While you’re waiting for the dough to rise, why don’t you start working on the sauce? It’s the world’s simplest sauce and takes no time at all.

My homemade Pizza sauce

This recipe can double up as a pasta sauce as well. It’s simple, easy & requires the least amount of monitoring I've ever seen. 
You will need
2 400gm cans of peeled tomatoes
1 large onion, finely chopped
5 or 6 large cloves of garlic, finely chopped
50ml tomato puree
Mixed Herbs to season
Salt & Pepper to season
Olive oil

Step 1
Add some olive oil into a pan and sauté the onions & garlic. You want them to become soft, but not burnt & brown. This should take between 5 & 7 minutes.

Step 2
Add both cans of peeled tomatoes to the pan. You need to pulverize these to make a sauce. I like using a potato masher and really squishing them up. If you’re so inclined, you could put the tomatoes into a mixer and blend them first. That makes the sauce much smoother.

Step 3
Let the tomatoes bubble and boil, and allow the water to evaporate. Season with salt & pepper to taste, and add a handful of herbs. I use rosemary and thyme, but there is really no restriction when it comes to herbs, any and all are wonderful. The pizza sauce should not take more than 25 to 30 minutes to cook, and you don’t really need to stand over the pan. Go take a shower, wipe down your kitchen counters, and maybe lay the table for dinner. It’s not going anywhere. 


A whole lotta passata

Making the Pizza

Pre heat your oven to 180degrees, and get rolling!
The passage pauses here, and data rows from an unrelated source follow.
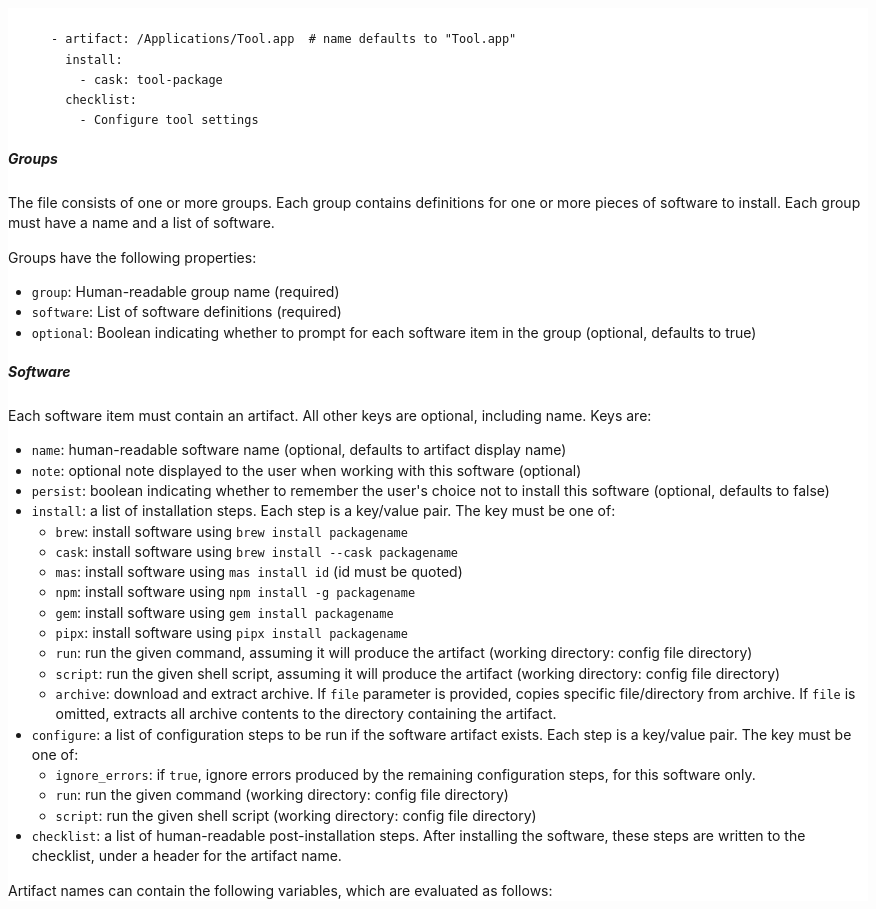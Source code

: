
 ```

      - artifact: /Applications/Tool.app  # name defaults to "Tool.app"
        install:
          - cask: tool-package
        checklist:
          - Configure tool settings

```

##### Groups

The file consists of one or more groups. Each group contains definitions for one or more pieces of software to install. Each group must have a name and a list of software.

Groups have the following properties:
- `group`: Human-readable group name (required)
- `software`: List of software definitions (required)
- `optional`: Boolean indicating whether to prompt for each software item in the group (optional, defaults to true)

##### Software

Each software item must contain an artifact. All other keys are optional, including name. Keys are:

- `name`: human-readable software name (optional, defaults to artifact display name)
- `note`: optional note displayed to the user when working with this software (optional)
- `persist`: boolean indicating whether to remember the user's choice not to install this software (optional, defaults to false)
- `install`: a list of installation steps. Each step is a key/value pair. The key must be one of:
    - `brew`: install software using `brew install packagename`
    - `cask`: install software using `brew install --cask packagename`
    - `mas`: install software using `mas install id` (id must be quoted)
    - `npm`: install software using `npm install -g packagename`
    - `gem`: install software using `gem install packagename`
    - `pipx`: install software using `pipx install packagename`
    - `run`: run the given command, assuming it will produce the artifact (working directory: config file directory)
    - `script`: run the given shell script, assuming it will produce the artifact (working directory: config file directory)
    - `archive`: download and extract archive. If `file` parameter is provided, copies specific file/directory from archive. If `file` is omitted, extracts all archive contents to the directory containing the artifact.
- `configure`: a list of configuration steps to be run if the software artifact exists. Each step is a key/value pair. The key must be one of:
    - `ignore_errors`: if `true`, ignore errors produced by the remaining configuration steps, for this software only.
    - `run`: run the given command (working directory: config file directory)
    - `script`: run the given shell script (working directory: config file directory)
- `checklist`: a list of human-readable post-installation steps. After installing the software, these steps are written to the checklist, under a header for the artifact name.

Artifact names can contain the following variables, which are evaluated as follows:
All set up and ready to roll
Once you're ready to make the pizzas, divide the dough into balls & keep them covered. The original recipe asked for 4 balls, I made them smaller (owing to the size of my pan & oven) and turned out maybe ten pizzas that day.


Production line begins

The original recipe asks for ovenproof pans, which unfortunately I don’t have. I did the next best thing and slipped the pizzas from my pans onto a silicon baking mat. It worked just fine.

Pizza Toppings

You will need:
2 balls fresh mozzarella, shredded (I was so excited to do this, that I bought 3 different kinds of mozzarella to try out. I wanted to measure the melting point of each, compare tastes, look & feel. If you’re like me, feel free, it makes things much more fun in the kitchen.)
Basil leaves
Rosemary
Olive oil
5 or 6 English breakfast sausages (I took the sausages out of their skins, sliced them into thin discs and lightly fried them, making sure they stayed soft)


Saucisson

Step 1
Roll one ball out on a floured work surface until it's the same size as your pan. (If you have 2 pans, you can do 2 pizzas at the same time, it works like magic).


Roll, roll, roll your dough

Step 2
Add a little olive oil to the pan and add the pizza base, pressing it into the pan. Cook it over a medium heat until the base crisps and the dough starts to cook through and bubble up, about 5-8 minutes. (If you’re Indian, this is going to look very much like bubbly naans while cooking)


Wrinkly old pizza base
Double time


Step 3
Spread 2 tablespoons of the tomato sauce on them, and a heaping handful of shredded mozzarella. You can also add any other topping you want. I mixed things up and served my friends margarita pizzas as well as something I’d loved in Italy - salsiccia aka sausage! 


Sausage pizza, ready for the oven

Step 4
Put the prepared pizza on your baking mat and put into the oven until the toppings bubble and the cheese really starts to ooze everywhere. This should be another ten minutes. 


Waiting for the oven
Step 5
Drizzle with more olive oil, top with either basil leaves or rocket lettuce & serve on a wooden pizza tray.


I'm getting hungry again
Not plated yet!

A bit over exposed, but you get the picture
I served the pizza with simple salads to accompany:  Asparagus from a tin, marinated mushrooms, pasta salad and a rocket & iceberg lettuce salad.



Happy helper making the pasta salad
We approve

So I usually sign off with a bad pun or two. Want to hear a joke about pizza? Never mind, it's too cheesy.